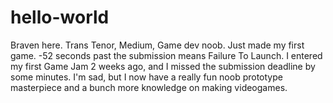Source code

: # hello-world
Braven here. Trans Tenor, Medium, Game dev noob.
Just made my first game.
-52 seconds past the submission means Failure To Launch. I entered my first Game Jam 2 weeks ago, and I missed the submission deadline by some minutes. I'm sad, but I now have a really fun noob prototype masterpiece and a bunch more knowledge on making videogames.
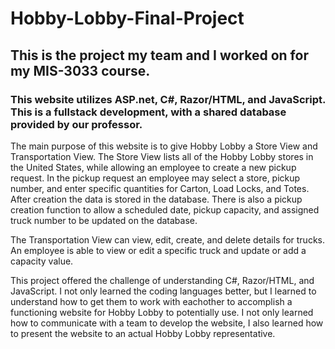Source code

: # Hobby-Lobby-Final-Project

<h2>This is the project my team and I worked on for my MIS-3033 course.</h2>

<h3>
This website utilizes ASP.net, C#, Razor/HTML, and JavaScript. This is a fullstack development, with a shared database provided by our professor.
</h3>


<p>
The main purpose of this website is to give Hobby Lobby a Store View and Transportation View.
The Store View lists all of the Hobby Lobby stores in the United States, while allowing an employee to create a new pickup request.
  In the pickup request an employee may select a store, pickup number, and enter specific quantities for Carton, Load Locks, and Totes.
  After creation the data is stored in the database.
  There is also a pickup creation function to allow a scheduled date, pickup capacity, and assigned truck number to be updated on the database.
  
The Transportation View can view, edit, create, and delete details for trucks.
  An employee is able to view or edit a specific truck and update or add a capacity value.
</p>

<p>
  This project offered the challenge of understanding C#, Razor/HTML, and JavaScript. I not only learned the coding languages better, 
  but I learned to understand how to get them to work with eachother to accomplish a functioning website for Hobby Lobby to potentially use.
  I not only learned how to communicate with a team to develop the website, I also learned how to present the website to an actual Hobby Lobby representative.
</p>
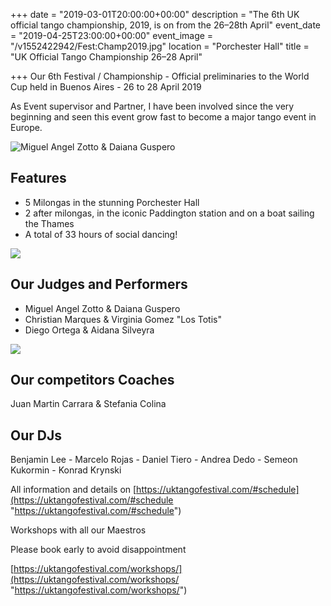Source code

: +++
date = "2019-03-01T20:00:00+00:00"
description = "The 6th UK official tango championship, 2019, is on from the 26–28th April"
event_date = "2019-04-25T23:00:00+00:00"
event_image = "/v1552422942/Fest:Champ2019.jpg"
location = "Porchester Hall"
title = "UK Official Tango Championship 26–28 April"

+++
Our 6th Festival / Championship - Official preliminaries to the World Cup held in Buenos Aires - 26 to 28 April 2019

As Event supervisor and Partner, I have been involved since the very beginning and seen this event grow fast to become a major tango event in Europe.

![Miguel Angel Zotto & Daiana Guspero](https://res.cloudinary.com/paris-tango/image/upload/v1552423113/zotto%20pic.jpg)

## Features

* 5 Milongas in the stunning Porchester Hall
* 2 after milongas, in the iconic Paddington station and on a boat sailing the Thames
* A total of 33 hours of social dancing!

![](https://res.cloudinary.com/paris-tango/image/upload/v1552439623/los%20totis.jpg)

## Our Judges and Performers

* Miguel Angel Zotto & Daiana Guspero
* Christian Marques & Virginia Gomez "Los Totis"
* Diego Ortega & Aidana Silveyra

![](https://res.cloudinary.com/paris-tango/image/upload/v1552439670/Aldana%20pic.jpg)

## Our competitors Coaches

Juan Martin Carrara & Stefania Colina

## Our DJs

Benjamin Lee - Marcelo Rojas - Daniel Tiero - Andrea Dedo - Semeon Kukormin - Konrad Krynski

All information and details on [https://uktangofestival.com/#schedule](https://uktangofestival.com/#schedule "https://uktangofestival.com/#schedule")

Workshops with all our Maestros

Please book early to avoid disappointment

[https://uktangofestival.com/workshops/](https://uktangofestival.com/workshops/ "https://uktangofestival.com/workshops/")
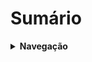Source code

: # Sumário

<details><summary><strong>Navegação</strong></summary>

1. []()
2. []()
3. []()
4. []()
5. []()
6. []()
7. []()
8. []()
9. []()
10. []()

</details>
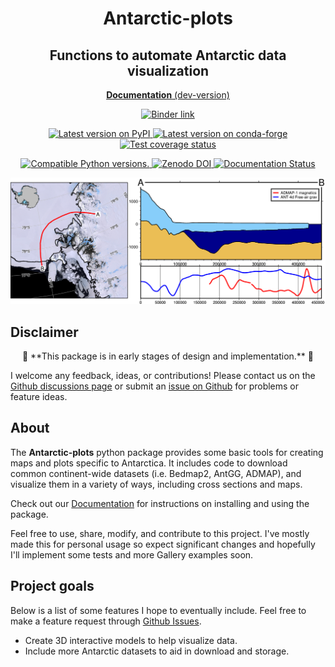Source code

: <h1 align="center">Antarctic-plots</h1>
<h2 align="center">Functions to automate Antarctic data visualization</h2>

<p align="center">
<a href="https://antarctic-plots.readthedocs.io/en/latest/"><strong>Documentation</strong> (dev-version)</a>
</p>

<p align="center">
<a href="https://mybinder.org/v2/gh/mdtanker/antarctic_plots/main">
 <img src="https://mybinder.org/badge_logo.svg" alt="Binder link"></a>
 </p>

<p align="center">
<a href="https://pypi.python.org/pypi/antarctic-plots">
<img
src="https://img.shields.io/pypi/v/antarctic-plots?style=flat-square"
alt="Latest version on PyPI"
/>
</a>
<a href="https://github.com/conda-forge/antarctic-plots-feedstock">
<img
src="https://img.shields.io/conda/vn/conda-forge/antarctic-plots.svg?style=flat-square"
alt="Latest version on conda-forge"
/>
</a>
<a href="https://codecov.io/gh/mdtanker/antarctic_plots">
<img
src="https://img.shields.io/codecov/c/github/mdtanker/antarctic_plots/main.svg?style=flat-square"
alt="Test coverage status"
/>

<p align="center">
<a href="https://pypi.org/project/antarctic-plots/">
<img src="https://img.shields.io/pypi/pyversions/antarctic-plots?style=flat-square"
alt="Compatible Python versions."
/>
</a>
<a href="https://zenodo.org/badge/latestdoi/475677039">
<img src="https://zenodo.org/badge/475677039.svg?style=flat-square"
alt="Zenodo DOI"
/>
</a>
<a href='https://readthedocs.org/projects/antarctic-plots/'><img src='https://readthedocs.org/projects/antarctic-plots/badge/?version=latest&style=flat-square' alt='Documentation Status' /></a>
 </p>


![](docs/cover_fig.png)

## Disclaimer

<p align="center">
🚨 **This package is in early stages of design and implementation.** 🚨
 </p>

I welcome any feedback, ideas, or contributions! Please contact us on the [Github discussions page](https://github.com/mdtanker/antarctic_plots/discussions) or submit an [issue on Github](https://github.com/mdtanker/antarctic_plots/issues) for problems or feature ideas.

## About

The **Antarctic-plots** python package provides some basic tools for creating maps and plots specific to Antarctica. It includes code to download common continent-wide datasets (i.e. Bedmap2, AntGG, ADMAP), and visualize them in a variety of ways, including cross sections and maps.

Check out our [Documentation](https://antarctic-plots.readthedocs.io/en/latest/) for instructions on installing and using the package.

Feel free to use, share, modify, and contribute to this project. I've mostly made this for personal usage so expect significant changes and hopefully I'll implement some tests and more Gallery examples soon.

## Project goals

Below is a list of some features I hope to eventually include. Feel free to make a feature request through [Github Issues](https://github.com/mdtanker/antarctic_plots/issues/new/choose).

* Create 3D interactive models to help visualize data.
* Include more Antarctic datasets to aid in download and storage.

^^^^^^^^

_Problem_:
Take the records above and return, word for word, only the lines that fall from the line with "The Store View" to the line with "The Transportation View", both of them included.

_Exercise output_:
The Store View lists all of the Hobby Lobby stores in the United States, while allowing an employee to create a new pickup request.
  In the pickup request an employee may select a store, pickup number, and enter specific quantities for Carton, Load Locks, and Totes.
  After creation the data is stored in the database.
  There is also a pickup creation function to allow a scheduled date, pickup capacity, and assigned truck number to be updated on the database.
  
The Transportation View can view, edit, create, and delete details for trucks.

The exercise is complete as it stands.